### EXERCISE OBJECTIVE
Scan the material for the word "Melsteroni" and return every matching line.
━━━━━━
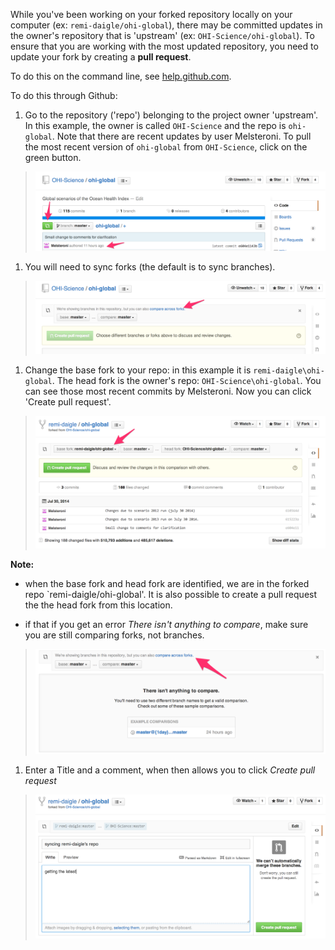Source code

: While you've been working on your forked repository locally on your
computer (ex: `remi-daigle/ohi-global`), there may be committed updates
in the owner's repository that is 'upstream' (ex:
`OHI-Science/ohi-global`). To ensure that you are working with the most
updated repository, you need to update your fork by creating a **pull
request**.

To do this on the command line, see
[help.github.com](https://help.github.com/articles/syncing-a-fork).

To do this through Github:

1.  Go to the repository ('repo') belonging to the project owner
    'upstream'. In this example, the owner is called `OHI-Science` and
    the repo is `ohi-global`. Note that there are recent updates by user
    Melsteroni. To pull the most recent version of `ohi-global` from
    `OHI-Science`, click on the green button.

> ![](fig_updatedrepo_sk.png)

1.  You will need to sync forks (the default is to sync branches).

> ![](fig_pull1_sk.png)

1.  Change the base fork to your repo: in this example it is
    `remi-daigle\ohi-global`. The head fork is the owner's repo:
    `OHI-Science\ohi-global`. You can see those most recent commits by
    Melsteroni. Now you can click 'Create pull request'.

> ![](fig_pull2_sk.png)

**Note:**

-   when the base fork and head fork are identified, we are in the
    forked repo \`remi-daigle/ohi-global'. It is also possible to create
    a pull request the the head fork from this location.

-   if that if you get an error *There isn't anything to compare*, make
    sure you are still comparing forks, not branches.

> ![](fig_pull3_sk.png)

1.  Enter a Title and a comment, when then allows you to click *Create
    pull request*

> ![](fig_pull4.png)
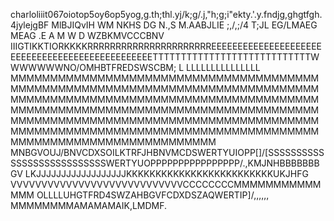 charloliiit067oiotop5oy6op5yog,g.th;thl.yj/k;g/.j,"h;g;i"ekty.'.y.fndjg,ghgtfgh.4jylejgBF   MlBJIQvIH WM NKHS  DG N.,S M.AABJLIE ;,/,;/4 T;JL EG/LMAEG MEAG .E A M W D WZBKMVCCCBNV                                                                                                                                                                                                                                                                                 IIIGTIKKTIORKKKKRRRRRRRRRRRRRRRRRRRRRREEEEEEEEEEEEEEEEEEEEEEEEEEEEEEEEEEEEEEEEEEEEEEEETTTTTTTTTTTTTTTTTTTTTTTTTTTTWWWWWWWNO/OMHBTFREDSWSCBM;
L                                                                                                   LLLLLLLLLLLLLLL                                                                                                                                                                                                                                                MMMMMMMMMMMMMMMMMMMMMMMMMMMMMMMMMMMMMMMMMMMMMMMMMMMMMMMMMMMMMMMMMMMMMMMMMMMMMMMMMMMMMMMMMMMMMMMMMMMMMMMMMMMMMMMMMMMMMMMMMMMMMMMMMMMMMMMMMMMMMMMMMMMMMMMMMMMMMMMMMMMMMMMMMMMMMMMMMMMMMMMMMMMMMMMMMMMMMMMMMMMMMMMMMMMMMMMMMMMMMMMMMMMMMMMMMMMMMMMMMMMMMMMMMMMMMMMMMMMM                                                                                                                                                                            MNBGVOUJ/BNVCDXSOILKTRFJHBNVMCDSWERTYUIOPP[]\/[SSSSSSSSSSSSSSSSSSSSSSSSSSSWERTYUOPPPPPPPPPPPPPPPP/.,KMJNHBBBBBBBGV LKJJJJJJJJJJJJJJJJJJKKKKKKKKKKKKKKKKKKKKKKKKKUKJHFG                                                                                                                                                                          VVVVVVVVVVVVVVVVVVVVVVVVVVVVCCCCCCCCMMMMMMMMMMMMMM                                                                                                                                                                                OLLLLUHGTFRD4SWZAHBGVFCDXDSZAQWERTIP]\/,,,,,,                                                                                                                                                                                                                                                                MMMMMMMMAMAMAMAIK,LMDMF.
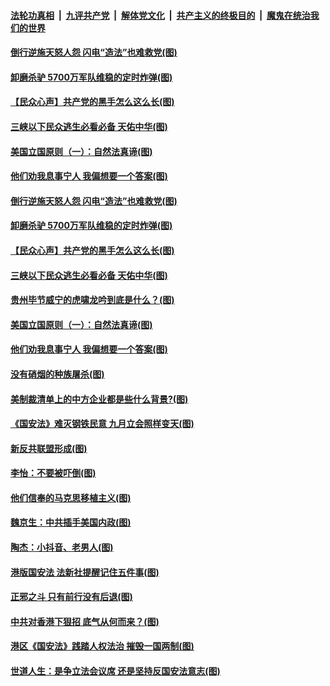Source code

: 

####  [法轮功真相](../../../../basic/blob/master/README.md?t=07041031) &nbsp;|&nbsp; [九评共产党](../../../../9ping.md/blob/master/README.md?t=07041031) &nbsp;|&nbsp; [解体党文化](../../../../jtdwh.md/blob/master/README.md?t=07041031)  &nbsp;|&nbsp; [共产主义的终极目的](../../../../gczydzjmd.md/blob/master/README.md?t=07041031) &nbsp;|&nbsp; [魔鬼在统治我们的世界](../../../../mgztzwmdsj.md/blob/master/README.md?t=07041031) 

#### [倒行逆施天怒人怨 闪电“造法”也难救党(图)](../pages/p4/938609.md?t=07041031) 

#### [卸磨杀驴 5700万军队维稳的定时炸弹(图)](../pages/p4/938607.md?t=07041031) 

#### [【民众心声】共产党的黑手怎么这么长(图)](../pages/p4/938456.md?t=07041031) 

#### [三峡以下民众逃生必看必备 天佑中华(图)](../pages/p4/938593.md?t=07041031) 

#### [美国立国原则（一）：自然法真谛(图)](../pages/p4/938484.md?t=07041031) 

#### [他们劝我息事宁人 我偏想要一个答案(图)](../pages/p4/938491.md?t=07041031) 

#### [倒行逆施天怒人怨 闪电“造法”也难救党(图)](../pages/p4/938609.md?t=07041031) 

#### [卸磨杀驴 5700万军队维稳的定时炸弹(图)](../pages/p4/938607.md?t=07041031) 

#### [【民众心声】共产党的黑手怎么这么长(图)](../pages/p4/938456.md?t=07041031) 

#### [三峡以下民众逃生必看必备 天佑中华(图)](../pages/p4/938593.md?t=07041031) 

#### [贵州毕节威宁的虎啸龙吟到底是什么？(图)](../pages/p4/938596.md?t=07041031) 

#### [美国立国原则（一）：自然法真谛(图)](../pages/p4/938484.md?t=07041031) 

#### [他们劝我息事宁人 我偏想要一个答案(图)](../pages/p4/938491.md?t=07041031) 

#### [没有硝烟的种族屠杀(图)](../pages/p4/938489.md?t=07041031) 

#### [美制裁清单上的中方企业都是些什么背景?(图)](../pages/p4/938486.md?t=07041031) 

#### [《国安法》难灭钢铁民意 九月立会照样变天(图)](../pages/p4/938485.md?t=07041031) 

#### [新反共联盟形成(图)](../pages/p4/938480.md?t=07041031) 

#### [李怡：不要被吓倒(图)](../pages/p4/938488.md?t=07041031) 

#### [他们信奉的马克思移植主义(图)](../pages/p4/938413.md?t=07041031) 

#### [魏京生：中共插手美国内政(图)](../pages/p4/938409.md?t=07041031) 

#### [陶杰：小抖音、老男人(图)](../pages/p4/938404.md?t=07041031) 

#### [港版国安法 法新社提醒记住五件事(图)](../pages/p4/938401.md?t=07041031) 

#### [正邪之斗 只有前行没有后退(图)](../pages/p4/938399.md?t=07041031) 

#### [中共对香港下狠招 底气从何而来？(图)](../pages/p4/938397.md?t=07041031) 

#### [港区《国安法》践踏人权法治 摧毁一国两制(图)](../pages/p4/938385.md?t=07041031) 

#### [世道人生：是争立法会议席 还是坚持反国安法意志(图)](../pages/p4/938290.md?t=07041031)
━━━━━━
### ANSWER TO THE PROBLEM
    Melsteroni. To pull the most recent version of `ohi-global` from
    Melsteroni. Now you can click 'Create pull request'.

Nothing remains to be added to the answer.